A Federação de Futebol da Jordânia acusou publicamente a Fifa de praticar chantagem ao condicionar ajuda financeira e administrativa ao apoio político ao presidente Gianni Infantino. A denúncia foi feita pelo presidente da federação jordaniana, Ali Bin Al Hussein, em uma declaração veiculada em suas redes sociais, na qual relata uma série de problemas enfrentados pela seleção do país durante a participação inédita na Copa do Mundo de 2026.
Problemas enfrentados pela Jordânia na Copa
Na declaração, Ali Bin Al Hussein enumerou três principais obstáculos: a dificuldade de obtenção de vistos para torcedores jordanianos nos Estados Unidos, a cobrança de impostos sobre a premiação da participação no torneio e o atraso no pagamento de valores referentes à Copa Árabe, disputada em dezembro no Catar. Segundo ele, enquanto a Fifa ostenta reservas bilionárias, a federação jordaniana ainda aguarda o dinheiro destinado aos jogadores pela final daquela competição.
"Somos um pequeno país com um orçamento mínimo para nossa federação e tivemos que lidar com obstáculos enormes", afirmou Ali Bin Al Hussein, destacando que nem todos os torcedores que compraram ingressos para os jogos nos EUA receberam vistos, mesmo com entradas adquiridas a preços exorbitantes.
Acusação de chantagem e recusa de apoio
O ponto central da denúncia é a alegação de que, durante a Copa do Mundo, um representante da Fifa teria comunicado verbalmente que, se a Jordânia apoiasse Infantino, haveria um caminho para a entidade ajudar a federação. "Por meses, a Fifa tem se recusado a nos ajudar em qualquer desses ou outros assuntos", escreveu Ali. "Toda a situação equivale a chantagem e nos recusamos a ceder a isso."
O dirigente enfatizou que a Jordânia não apoiará Infantino, reafirmando o compromisso com valores éticos: "Nós temos orgulho de na Jordânia defender valores éticos. Não o apoiamos antes e certamente não o faremos agora." A Fifa, procurada, afirmou que não comentará as acusações.
Contexto político e pressão sobre Infantino
A manifestação da Jordânia soma-se a uma onda de críticas e movimentos contra a permanência de Gianni Infantino na presidência da Fifa. Recentemente, veio à tona a tentativa de criar uma empresa que controlaria a entidade, permitindo a participação de acionistas, o que gerou forte reação. A Uefa, por exemplo, mantém pressão pela saída de Infantino, e outras federações têm se posicionado contra sua reeleição.

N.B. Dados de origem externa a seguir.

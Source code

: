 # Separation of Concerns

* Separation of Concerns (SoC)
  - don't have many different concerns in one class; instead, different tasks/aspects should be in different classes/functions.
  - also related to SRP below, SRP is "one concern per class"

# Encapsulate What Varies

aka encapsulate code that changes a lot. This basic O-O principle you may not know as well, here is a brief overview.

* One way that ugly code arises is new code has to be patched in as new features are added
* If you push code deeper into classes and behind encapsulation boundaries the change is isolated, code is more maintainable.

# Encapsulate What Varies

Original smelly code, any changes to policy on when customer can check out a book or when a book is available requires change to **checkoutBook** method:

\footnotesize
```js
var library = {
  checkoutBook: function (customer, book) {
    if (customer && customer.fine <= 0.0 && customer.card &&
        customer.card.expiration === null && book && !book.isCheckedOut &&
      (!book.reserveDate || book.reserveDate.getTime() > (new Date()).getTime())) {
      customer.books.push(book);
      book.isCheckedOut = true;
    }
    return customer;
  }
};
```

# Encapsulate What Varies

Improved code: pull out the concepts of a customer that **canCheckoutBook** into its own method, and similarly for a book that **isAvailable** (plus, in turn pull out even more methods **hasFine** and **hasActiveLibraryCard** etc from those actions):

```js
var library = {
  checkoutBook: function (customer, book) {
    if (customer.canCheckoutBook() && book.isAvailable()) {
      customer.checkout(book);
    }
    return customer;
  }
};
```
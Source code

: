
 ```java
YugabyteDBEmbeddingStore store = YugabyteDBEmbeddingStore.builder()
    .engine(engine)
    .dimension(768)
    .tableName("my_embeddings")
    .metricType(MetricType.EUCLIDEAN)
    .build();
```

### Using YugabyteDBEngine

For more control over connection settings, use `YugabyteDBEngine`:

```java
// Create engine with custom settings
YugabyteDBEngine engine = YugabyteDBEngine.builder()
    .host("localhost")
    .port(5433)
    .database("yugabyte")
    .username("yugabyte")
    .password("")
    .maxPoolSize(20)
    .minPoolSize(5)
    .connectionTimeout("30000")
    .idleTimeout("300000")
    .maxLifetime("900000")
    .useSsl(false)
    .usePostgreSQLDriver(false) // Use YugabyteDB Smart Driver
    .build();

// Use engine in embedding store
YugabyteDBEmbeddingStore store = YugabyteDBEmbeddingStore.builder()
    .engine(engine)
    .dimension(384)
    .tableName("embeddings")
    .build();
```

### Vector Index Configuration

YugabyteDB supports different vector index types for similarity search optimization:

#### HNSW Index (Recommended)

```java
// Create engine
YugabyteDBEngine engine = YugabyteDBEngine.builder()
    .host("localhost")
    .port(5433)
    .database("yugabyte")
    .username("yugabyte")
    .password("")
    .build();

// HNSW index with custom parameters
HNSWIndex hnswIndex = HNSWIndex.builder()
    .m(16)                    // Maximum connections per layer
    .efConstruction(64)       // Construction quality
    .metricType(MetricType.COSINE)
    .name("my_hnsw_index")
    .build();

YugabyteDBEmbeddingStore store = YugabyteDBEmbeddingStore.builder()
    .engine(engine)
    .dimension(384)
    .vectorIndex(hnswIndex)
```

Ali Bin Al Hussein também destacou uma inconsistência tributária: seleções que jogaram no Canadá e no México não foram taxadas, enquanto as que atuaram nos EUA, como a Jordânia, tiveram que arcar com impostos. "Dinheiro que deveria ir para jogadores e funcionários", lamentou.
Impacto e próximos passos
A acusação de chantagem pode agravar a crise de imagem da Fifa, que já enfrenta questionamentos sobre transparência e governança. A recusa da Jordânia em apoiar Infantino indica que a base de apoio do presidente pode estar se fragmentando, especialmente entre federações menores que dependem do apoio financeiro da entidade.
Especialistas apontam que, caso as denúncias ganhem repercussão, podem influenciar as eleições da Fifa, previstas para 2027. A Jordânia, ao se posicionar publicamente, incentiva outras federações a também exporem suas queixas. Até o momento, a Fifa não se pronunciou oficialmente sobre os detalhes da declaração de Ali Bin Al Hussein.